Pinangki diduga menerima uang suap sebesar 500.000 dollar Amerika Serikat atau jika dirupiahkan sebesar Rp 7,4 miliar.
Pinangki pun disangkakan Pasal 5 Ayat (2) Undang-Undang Tindak Pidana Korupsi dengan ancaman hukuman maksimal 5 tahun penjara dan denda paling banyak Rp 250 juta.
Pejabat Tinggi Kejagung Telpon Djoko Tjandra
Adanya pejabat tinggi kejaksaan agung yang menelpon Djoko Tjandra diungkapkan Boyamin saat wawancara dengan Tribun Network Jumat (28/8/2020).
Berikut hasil wawancara selengkapnya:
1. Kabarnya Jaksa Pinangki mengajukan proposal kepada Djoko Tjandra untuk mengurus fatwa Mahkamah Agung (MA).
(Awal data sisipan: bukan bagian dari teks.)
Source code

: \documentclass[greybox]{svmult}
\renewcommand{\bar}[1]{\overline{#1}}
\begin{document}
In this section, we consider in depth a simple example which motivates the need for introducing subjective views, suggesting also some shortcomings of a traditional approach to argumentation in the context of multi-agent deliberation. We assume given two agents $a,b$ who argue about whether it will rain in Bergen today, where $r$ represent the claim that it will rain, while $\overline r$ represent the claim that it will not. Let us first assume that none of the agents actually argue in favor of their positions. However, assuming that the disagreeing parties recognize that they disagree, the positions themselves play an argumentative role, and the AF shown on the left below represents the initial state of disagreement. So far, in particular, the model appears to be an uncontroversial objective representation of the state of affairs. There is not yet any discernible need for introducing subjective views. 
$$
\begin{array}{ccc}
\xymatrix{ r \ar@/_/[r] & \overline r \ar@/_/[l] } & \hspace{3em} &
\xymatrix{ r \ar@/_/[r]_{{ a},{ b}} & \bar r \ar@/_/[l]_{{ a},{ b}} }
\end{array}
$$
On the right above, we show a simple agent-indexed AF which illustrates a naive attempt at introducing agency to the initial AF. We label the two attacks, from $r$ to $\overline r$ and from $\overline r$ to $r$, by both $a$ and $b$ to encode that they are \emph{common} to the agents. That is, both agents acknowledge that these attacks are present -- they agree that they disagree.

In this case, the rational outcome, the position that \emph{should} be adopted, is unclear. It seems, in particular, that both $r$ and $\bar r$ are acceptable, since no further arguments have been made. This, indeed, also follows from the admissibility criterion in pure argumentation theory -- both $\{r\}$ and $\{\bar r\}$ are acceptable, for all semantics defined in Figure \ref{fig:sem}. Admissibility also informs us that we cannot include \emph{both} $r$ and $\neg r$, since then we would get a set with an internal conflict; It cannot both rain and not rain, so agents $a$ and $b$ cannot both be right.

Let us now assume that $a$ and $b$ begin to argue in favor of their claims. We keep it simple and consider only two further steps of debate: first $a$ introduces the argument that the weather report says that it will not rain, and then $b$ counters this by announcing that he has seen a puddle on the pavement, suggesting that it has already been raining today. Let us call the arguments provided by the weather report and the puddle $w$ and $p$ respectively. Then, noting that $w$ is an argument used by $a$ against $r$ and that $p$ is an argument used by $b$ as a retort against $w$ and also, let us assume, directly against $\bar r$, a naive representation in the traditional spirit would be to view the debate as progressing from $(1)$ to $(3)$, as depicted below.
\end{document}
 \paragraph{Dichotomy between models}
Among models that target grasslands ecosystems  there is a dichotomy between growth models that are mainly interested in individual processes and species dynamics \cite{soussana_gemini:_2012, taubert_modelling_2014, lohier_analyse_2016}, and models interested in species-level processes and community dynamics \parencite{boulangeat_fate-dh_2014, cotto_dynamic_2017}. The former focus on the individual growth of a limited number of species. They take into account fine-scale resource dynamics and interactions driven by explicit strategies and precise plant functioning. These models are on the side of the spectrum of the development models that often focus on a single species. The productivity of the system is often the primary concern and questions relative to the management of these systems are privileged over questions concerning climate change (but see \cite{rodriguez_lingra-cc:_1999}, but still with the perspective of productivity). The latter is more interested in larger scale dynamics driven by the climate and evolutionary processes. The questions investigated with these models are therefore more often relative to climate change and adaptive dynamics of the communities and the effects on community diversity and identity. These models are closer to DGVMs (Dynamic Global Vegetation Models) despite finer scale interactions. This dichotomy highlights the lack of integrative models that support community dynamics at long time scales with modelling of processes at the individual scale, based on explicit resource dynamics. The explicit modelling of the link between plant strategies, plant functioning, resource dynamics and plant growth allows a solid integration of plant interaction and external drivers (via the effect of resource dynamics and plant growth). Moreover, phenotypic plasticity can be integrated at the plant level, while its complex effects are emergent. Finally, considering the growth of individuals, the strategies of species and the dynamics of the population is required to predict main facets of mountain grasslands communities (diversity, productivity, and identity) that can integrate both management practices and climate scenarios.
Fatwa apa yang dimaksud?
Rencananya, fatwa itu menyatakan putusan MA yang menyatakan Djoko Tjandra mendapat hukuman dua tahun penjara tidak bisa dieksekusi. Kira-kira begitu skenarionya.
Skenario itu sebenarnya tidak mungkin karena itu putusan pidana. Kalau perkara perdata masih mungkin.
Skenario Pinangki, Kejaksaan Agung akan memberi rekomendasi kepada Mahkamah Agung terkait fatwa yang menyatakan putusan pidana (vonis dua tahun penjara) kasus Djoko Tjandra tidak bisa dieksekusi.
Djoko Tjandra tampaknya percaya pada skenario itu dan berjanji kalau berhasil akan memberi imbalan 10 juta dolar AS setara Rp 150 miliar.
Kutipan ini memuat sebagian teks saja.